特に交差点においては、左折時(日本・イギリスなど左側通行の国)または右折時(右側通行の国)において、歩道や歩道よりにいる歩行者や軽車両、自動二輪車等に、後輪またはその周辺が衝突してしまう巻き込み事故がしばしば起きる。
[編集] 対策
内輪差によって生じる問題は、ドライバーの意識的な操作による回避策に加えて、様々な対策が提案されている。

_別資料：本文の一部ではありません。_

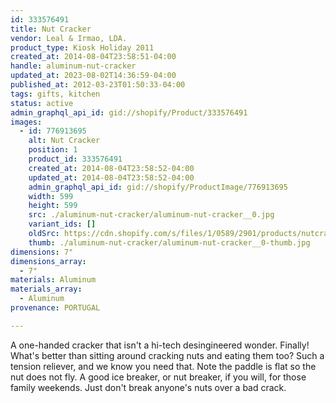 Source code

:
 ```yaml
---
id: 333576491
title: Nut Cracker
vendor: Leal & Irmao, LDA.
product_type: Kiosk Holiday 2011
created_at: 2014-08-04T23:58:51-04:00
handle: aluminum-nut-cracker
updated_at: 2023-08-02T14:36:59-04:00
published_at: 2012-03-23T01:50:33-04:00
tags: gifts, kitchen
status: active
admin_graphql_api_id: gid://shopify/Product/333576491
images:
  - id: 776913695
    alt: Nut Cracker
    position: 1
    product_id: 333576491
    created_at: 2014-08-04T23:58:52-04:00
    updated_at: 2014-08-04T23:58:52-04:00
    admin_graphql_api_id: gid://shopify/ProductImage/776913695
    width: 599
    height: 599
    src: ./aluminum-nut-cracker/aluminum-nut-cracker__0.jpg
    variant_ids: []
    oldSrc: https://cdn.shopify.com/s/files/1/0589/2901/products/nutcracker_copy.jpeg?v=1407211132
    thumb: ./aluminum-nut-cracker/aluminum-nut-cracker__0-thumb.jpg
dimensions: 7"
dimensions_array:
  - 7"
materials: Aluminum
materials_array:
  - Aluminum
provenance: PORTUGAL

---
```


A one-handed cracker that isn't a hi-tech desingineered wonder. Finally! What's better than sitting around cracking nuts and eating them too? Such a tension reliever, and we know you need that. Note the paddle is flat so the nut does not fly. A good ice breaker, or nut breaker, if you will, for those family weekends. Just don't break anyone's nuts over a bad crack. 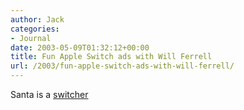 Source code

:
 ```yaml
---
author: Jack
categories:
- Journal
date: 2003-05-09T01:32:12+00:00
title: Fun Apple Switch ads with Will Ferrell
url: /2003/fun-apple-switch-ads-with-will-ferrell/
---
```


Santa is a [switcher][1]

 [1]: http://www.apple.com/switch/ads/will/
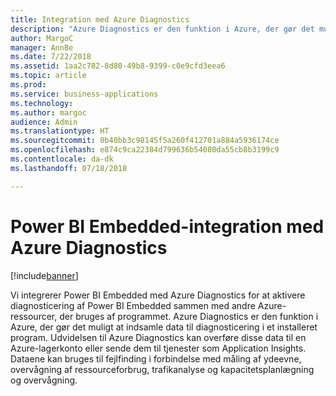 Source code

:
 ```yaml
---
title: Integration med Azure Diagnostics
description: "Azure Diagnostics er den funktion i Azure, der gør det muligt at indsamle data til diagnosticering i et installeret program."
author: MargoC
manager: AnnBe
ms.date: 7/22/2018
ms.assetid: 1aa2c782-8d80-49b8-9399-c0e9cfd3eea6
ms.topic: article
ms.prod: 
ms.service: business-applications
ms.technology: 
ms.author: margoc
audience: Admin
ms.translationtype: HT
ms.sourcegitcommit: 0b40bb3c98145f5a260f412701a884a5936174ce
ms.openlocfilehash: e874c9ca22384d799636b54080da55cb8b3199c9
ms.contentlocale: da-dk
ms.lasthandoff: 07/18/2018

---
```

#  <a name="power-bi-embedded-integration-with-azure-diagnostics"></a>Power BI Embedded-integration med Azure Diagnostics 




[!include[banner](../../../includes/banner.md)]

Vi integrerer Power BI Embedded med Azure Diagnostics for at aktivere diagnosticering af Power BI Embedded sammen med andre Azure-ressourcer, der bruges af programmet. Azure Diagnostics er den funktion i Azure, der gør det muligt at indsamle data til diagnosticering i et installeret program. Udvidelsen til Azure Diagnostics kan overføre disse data til en Azure-lagerkonto eller sende dem til tjenester som Application Insights. Dataene kan bruges til fejlfinding i forbindelse med måling af ydeevne, overvågning af ressourceforbrug, trafikanalyse og kapacitetsplanlægning og overvågning. 

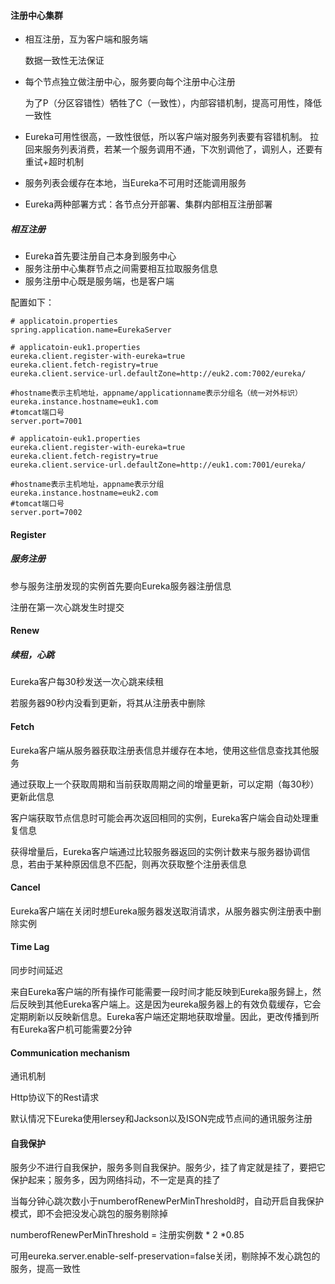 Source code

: #### 注册中心集群

- 相互注册，互为客户端和服务端

  数据一致性无法保证

- 每个节点独立做注册中心，服务要向每个注册中心注册

  为了P（分区容错性）牺牲了C（一致性），内部容错机制，提高可用性，降低一致性

- Eureka可用性很高，一致性很低，所以客户端对服务列表要有容错机制。
  拉回来服务列表消费，若某一个服务调用不通，下次别调他了，调别人，还要有重试+超时机制

- 服务列表会缓存在本地，当Eureka不可用时还能调用服务

- Eureka两种部署方式：各节点分开部署、集群内部相互注册部署

##### 相互注册

- Eureka首先要注册自己本身到服务中心
- 服务注册中心集群节点之间需要相互拉取服务信息 
- 服务注册中心既是服务端，也是客户端

配置如下：

```properties
# applicatoin.properties
spring.application.name=EurekaServer
```

```properties
# applicatoin-euk1.properties
eureka.client.register-with-eureka=true
eureka.client.fetch-registry=true
eureka.client.service-url.defaultZone=http://euk2.com:7002/eureka/

#hostname表示主机地址，appname/applicationname表示分组名（统一对外标识）
eureka.instance.hostname=euk1.com
#tomcat端口号
server.port=7001
```

```properties
# applicatoin-euk1.properties
eureka.client.register-with-eureka=true
eureka.client.fetch-registry=true
eureka.client.service-url.defaultZone=http://euk1.com:7001/eureka/

#hostname表示主机地址，appname表示分组
eureka.instance.hostname=euk2.com
#tomcat端口号
server.port=7002

```

#### Register

##### 服务注册

参与服务注册发现的实例首先要向Eureka服务器注册信息

注册在第一次心跳发生时提交

#### Renew

##### 续租，心跳

Eureka客户每30秒发送一次心跳来续租

若服务器90秒内没看到更新，将其从注册表中删除

#### Fetch

Eureka客户端从服务器获取注册表信息并缓存在本地，使用这些信息查找其他服务

通过获取上一个获取周期和当前获取周期之间的增量更新，可以定期（每30秒）更新此信息

客户端获取节点信息时可能会再次返回相同的实例，Eureka客户端会自动处理重复信息

获得增量后，Eureka客户端通过比较服务器返回的实例计数来与服务器协调信息，若由于某种原因信息不匹配，则再次获取整个注册表信息

#### Cancel   

Eureka客户端在关闭时想Eureka服务器发送取消请求，从服务器实例注册表中删除实例

#### Time Lag

同步时间延迟

来自Eureka客户端的所有操作可能需要一段时间才能反映到Eureka服务歸上，然后反映到其他Eureka客户端上。这是因为eureka服务器上的有效负载缓存，它会定期刷新以反映新信息。Eureka客户端还定期地获取增量。因此，更改传播到所有Eureka客户机可能需要2分钟

#### Communication mechanism

通讯机制

Http协议下的Rest请求

默认情况下Eureka使用lersey和Jackson以及ISON完成节点间的通讯服务注册

#### 自我保护

服务少不进行自我保护，服务多则自我保护。服务少，挂了肯定就是挂了，要把它保护起来；服务多，因为网络抖动，不一定是真的挂了

当每分钟心跳次数小于numberofRenewPerMinThreshold时，自动开启自我保护模式，即不会把没发心跳包的服务剔除掉

numberofRenewPerMinThreshold = 注册实例数 * 2 *0.85 

可用eureka.server.enable-self-preservation=false关闭，剔除掉不发心跳包的服务，提高一致性

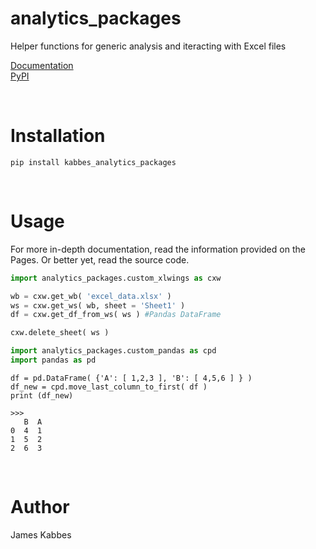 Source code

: # analytics_packages
Helper functions for generic analysis and iteracting with Excel files

[Documentation](https://jameskabbes.github.io/analytics_packages)<br>
[PyPI](https://pypi.org/project/kabbes-analytics-packages)

<br> 

# Installation
`pip install kabbes_analytics_packages`

<br>

# Usage
For more in-depth documentation, read the information provided on the Pages. Or better yet, read the source code.

```python
import analytics_packages.custom_xlwings as cxw
```

```python
wb = cxw.get_wb( 'excel_data.xlsx' )
ws = cxw.get_ws( wb, sheet = 'Sheet1' ) 
df = cxw.get_df_from_ws( ws ) #Pandas DataFrame
```

```python
cxw.delete_sheet( ws )
```

```python
import analytics_packages.custom_pandas as cpd
import pandas as pd
```

```
df = pd.DataFrame( {'A': [ 1,2,3 ], 'B': [ 4,5,6 ] } )
df_new = cpd.move_last_column_to_first( df )
print (df_new)
```

```
>>>
   B  A
0  4  1
1  5  2
2  6  3
```


<br>

# Author
James Kabbes

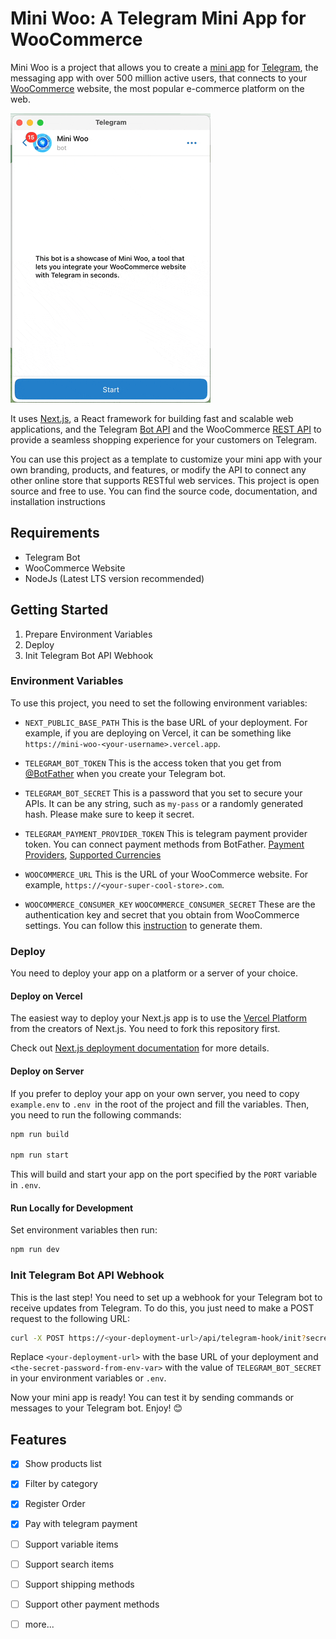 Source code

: # Mini Woo: A Telegram Mini App for WooCommerce

Mini Woo is a project that allows you to create a [mini app](https://core.telegram.org/bots/webapps) for [Telegram](https://telegram.org/), the messaging app with over 500 million active users, that connects to your [WooCommerce](https://woocommerce.com/) website, the most popular e-commerce platform on the web. 

![Brief video](./.github/mini-woo.gif "Short video showing opening the shop, browsing products, adding to cart, and paying with Telegram.")

It uses [Next.js](https://nextjs.org/), a React framework for building fast and scalable web applications, and the Telegram [Bot API](https://core.telegram.org/bots/api) and the WooCommerce [REST API](https://woocommerce.github.io/woocommerce-rest-api-docs/) to provide a seamless shopping experience for your customers on Telegram. 

You can use this project as a template to customize your mini app with your own branding, products, and features, or modify the API to connect any other online store that supports RESTful web services. This project is open source and free to use. You can find the source code, documentation, and installation instructions

## Requirements

- Telegram Bot
- WooCommerce Website
- NodeJs (Latest LTS version recommended)


## Getting Started

1. Prepare Environment Variables
2. Deploy
3. Init Telegram Bot API Webhook

### Environment Variables

To use this project, you need to set the following environment variables:

- `NEXT_PUBLIC_BASE_PATH`
  This is the base URL of your deployment. For example, if you are deploying on Vercel, it can be something like `https://mini-woo-<your-username>.vercel.app`.


- `TELEGRAM_BOT_TOKEN`
  This is the access token that you get from [@BotFather](https://t.me/BotFather) when you create your Telegram bot.
- `TELEGRAM_BOT_SECRET`
  This is a password that you set to secure your APIs. It can be any string, such as `my-pass` or a randomly generated hash. Please make sure to keep it secret.
- `TELEGRAM_PAYMENT_PROVIDER_TOKEN`
  This is telegram payment provider token. You can connect payment methods from BotFather. [Payment Providers](https://core.telegram.org/bots/payments#supported-payment-providers), [Supported Currencies](https://core.telegram.org/bots/payments#supported-currencies)


- `WOOCOMMERCE_URL`
  This is the URL of your WooCommerce website. For example, `https://<your-super-cool-store>.com`.
- `WOOCOMMERCE_CONSUMER_KEY` `WOOCOMMERCE_CONSUMER_SECRET`
  These are the authentication key and secret that you obtain from WooCommerce settings. You can follow this [instruction](https://woocommerce.github.io/woocommerce-rest-api-docs/?shell#rest-api-keys) to generate them.

### Deploy

You need to deploy your app on a platform or a server of your choice.

#### Deploy on Vercel

The easiest way to deploy your Next.js app is to use the [Vercel Platform](https://vercel.com/new?utm_medium=default-template&filter=next.js&utm_source=create-next-app&utm_campaign=create-next-app-readme) from the creators of Next.js.
You need to fork this repository first.

Check out [Next.js deployment documentation](https://nextjs.org/docs/deployment) for more details.

#### Deploy on Server

If you prefer to deploy your app on your own server, you need to copy `example.env` to `.env `in the root of the project and fill the variables. Then, you need to run the following commands:

```bash
npm run build

npm run start
```
This will build and start your app on the port specified by the `PORT` variable in `.env`.

#### Run Locally for Development

Set environment variables then run:

```bash
npm run dev
```

### Init Telegram Bot API Webhook

This is the last step! You need to set up a webhook for your Telegram bot to receive updates from Telegram. To do this, you just need to make a POST request to the following URL:

```bash
curl -X POST https://<your-deployment-url>/api/telegram-hook/init?secret_hash=<the-secret-password-from-env-var>
```

Replace `<your-deployment-url>` with the base URL of your deployment and `<the-secret-password-from-env-var>` with the value of `TELEGRAM_BOT_SECRET` in your environment variables or `.env`.

Now your mini app is ready! You can test it by sending commands or messages to your Telegram bot. Enjoy! 😊

## Features

- [x] Show products list
- [x] Filter by category
- [x] Register Order
- [x] Pay with telegram payment
- [ ] Support variable items
- [ ] Support search items
- [ ] Support shipping methods
- [ ] Support other payment methods
- [ ] more...


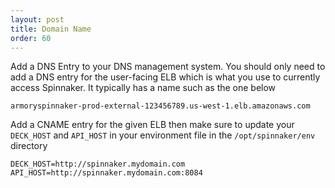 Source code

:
 ```yaml
---
layout: post
title: Domain Name
order: 60
---
```


Add a DNS Entry to your DNS management system.  You should only need to add a DNS entry for the user-facing ELB which is what you use to currently access Spinnaker.   It typically has a name such as the one below

```
armoryspinnaker-prod-external-123456789.us-west-1.elb.amazonaws.com
```

Add a CNAME entry for the given ELB then make sure to update your `DECK_HOST` and `API_HOST` in your environment file in the `/opt/spinnaker/env` directory

```
DECK_HOST=http://spinnaker.mydomain.com
API_HOST=http://spinnaker.mydomain.com:8084
```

- 前輪を大回りさせる方法。ドライバーがハンドル操作を行う際、前輪をカーブの内側ぎりぎりではなくやや外を回るように操舵し、後輪がカーブ内側の人や物に衝突しないようにする。ただし、特に大型の自動車では内側を空けるような動作になり、かえって巻き込み事故を誘発する可能性もあるので注意が必要である。
- サイドミラー。ドライバーが後方内側を確認しつつ操舵することにより、後輪と人・物との接触を予防する。
- 方向指示器。主に灯火の点滅により周囲の歩行者等に転回を通知し、対人事故を予防する助けとする。近年では、点滅に加えて音声によって周囲の歩行者等に右左折を通知する機器が、主に業務用の大型車両に搭載されつつある。
- 四輪操舵。逆位相式の四輪操舵は内輪差を低減する効果がある。ただしコストや重量面の問題があり、採用している自動車は少ない。
- 歩行者教育。巻き込み事故の原因はもっぱら自動車側にあるものの、歩行者側が積極的に自衛策を講じることで対人事故を予防することもできる。例としては歩道の端に立たない、転回しようとする車両に近づかない、などが挙げられる。上述の方向指示器も、歩行者のこうした自衛手段を助ける機能を持つものと考えられる。